PROBLEM DETAILS: Which of the lines in the records below hold the string "given"? Copy every one of them.

DATA EXTRACT:
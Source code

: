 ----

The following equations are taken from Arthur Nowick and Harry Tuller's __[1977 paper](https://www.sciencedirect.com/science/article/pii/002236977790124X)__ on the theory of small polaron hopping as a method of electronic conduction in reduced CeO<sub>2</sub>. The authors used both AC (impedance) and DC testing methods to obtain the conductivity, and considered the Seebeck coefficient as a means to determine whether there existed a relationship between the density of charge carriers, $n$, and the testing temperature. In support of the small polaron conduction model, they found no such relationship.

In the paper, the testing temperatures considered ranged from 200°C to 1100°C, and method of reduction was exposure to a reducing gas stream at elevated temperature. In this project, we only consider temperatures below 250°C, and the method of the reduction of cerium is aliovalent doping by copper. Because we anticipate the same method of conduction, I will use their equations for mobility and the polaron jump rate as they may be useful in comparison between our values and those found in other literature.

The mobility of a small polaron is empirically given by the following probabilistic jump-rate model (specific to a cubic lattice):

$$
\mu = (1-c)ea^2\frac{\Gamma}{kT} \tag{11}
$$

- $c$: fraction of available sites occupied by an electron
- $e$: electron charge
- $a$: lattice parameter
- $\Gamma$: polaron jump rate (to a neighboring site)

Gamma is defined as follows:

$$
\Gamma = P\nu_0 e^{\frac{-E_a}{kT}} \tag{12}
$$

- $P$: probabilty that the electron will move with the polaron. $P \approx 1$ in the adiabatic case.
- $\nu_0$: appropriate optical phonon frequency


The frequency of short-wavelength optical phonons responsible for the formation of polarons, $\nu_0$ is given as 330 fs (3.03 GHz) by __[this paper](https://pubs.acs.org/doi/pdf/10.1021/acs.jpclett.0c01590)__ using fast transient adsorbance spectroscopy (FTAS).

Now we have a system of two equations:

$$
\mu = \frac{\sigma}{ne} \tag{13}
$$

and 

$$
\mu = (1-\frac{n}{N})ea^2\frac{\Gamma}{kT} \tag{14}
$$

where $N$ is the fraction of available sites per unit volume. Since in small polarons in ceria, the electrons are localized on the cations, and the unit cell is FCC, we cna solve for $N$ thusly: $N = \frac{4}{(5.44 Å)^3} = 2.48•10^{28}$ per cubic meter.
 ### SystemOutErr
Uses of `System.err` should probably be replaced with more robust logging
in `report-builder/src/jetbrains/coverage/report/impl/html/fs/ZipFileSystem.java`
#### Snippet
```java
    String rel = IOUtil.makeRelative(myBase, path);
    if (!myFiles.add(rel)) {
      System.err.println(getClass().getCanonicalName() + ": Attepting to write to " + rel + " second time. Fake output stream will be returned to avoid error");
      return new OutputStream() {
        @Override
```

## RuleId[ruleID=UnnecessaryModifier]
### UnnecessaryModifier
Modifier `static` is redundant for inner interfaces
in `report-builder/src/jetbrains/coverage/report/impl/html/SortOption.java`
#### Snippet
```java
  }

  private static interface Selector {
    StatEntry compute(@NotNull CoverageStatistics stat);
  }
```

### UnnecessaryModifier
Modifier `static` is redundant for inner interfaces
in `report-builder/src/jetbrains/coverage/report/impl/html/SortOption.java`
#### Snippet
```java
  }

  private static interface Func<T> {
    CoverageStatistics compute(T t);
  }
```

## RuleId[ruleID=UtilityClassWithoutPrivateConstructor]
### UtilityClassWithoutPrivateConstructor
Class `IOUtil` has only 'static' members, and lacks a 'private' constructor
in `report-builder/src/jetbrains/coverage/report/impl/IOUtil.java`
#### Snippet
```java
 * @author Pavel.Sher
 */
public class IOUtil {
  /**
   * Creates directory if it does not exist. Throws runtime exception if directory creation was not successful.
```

COMPLETED EXERCISE:
The mobility of a small polaron is empirically given by the following probabilistic jump-rate model (specific to a cubic lattice):
The frequency of short-wavelength optical phonons responsible for the formation of polarons, $\nu_0$ is given as 330 fs (3.03 GHz) by __[this paper](https://pubs.acs.org/doi/pdf/10.1021/acs.jpclett.0c01590)__ using fast transient adsorbance spectroscopy (FTAS).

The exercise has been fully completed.